▶ [Extracted records]
- - - -
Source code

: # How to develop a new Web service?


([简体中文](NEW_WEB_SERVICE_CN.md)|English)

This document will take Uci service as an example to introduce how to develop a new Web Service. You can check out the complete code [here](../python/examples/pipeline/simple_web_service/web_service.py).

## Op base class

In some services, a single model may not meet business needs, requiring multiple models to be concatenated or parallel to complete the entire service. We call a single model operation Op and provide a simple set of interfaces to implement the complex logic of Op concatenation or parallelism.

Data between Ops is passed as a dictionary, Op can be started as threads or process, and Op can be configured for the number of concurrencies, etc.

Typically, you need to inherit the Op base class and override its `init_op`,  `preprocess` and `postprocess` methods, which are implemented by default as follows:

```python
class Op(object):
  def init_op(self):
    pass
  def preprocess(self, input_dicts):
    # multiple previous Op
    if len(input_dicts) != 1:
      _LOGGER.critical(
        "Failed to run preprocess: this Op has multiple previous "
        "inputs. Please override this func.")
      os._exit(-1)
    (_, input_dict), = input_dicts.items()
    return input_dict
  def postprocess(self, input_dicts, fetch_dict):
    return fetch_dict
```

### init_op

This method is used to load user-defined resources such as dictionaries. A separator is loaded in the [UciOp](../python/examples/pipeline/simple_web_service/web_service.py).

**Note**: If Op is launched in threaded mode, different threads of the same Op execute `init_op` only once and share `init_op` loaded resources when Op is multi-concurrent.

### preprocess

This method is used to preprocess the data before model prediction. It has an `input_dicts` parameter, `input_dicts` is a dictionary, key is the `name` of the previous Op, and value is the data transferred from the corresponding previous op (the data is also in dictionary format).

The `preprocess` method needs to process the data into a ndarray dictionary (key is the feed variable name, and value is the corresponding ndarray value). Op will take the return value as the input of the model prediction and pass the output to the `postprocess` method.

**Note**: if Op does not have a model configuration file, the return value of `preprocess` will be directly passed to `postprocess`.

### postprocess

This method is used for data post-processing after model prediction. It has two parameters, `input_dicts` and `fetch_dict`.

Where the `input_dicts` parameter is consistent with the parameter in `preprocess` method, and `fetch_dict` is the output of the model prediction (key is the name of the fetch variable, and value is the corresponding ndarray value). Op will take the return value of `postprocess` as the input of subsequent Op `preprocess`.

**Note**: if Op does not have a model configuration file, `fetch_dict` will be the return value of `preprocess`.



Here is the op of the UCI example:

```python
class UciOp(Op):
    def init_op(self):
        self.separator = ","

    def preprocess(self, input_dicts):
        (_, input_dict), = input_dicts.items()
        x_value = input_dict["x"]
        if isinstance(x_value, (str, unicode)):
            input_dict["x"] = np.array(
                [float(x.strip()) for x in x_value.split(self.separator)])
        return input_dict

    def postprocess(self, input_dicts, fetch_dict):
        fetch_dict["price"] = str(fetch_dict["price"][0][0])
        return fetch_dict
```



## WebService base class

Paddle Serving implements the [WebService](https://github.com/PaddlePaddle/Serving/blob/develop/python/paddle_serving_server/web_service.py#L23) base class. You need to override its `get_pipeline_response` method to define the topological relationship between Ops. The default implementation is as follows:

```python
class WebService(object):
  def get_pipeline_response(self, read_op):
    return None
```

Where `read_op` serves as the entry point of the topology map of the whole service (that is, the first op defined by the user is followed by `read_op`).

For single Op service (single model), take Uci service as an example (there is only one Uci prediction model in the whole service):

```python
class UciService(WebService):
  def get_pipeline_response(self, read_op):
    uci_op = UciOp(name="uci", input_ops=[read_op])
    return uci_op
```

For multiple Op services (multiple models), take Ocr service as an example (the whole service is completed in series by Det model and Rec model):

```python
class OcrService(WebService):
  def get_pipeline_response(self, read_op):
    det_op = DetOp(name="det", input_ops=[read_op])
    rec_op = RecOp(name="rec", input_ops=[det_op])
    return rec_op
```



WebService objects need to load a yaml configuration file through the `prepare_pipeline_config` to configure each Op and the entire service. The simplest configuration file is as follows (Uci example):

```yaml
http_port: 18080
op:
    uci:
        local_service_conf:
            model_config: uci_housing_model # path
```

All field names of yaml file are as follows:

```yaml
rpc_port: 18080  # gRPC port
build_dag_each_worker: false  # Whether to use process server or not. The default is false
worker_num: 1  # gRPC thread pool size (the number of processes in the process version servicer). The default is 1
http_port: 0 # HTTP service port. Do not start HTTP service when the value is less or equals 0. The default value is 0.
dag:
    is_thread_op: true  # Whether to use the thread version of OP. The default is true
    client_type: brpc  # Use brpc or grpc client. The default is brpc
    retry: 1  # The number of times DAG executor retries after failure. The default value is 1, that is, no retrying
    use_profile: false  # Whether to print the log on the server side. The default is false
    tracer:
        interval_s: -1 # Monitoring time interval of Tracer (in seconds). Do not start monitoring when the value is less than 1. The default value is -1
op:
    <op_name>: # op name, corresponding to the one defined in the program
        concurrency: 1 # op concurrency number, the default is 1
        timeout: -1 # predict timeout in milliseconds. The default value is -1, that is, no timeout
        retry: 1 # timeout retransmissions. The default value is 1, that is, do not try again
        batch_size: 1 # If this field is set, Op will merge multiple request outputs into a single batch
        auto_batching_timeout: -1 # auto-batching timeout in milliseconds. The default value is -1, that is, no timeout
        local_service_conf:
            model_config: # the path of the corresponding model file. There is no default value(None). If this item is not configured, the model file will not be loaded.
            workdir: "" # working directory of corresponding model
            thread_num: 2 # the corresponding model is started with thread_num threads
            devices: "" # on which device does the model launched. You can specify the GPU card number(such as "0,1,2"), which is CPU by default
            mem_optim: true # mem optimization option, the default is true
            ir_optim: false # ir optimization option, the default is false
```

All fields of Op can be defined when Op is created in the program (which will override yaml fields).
- - - -
Across the data, pull every line containing the string "true".

    is_thread_op: true  # Whether to use the thread version of OP. The default is true
            mem_optim: true # mem optimization option, the default is true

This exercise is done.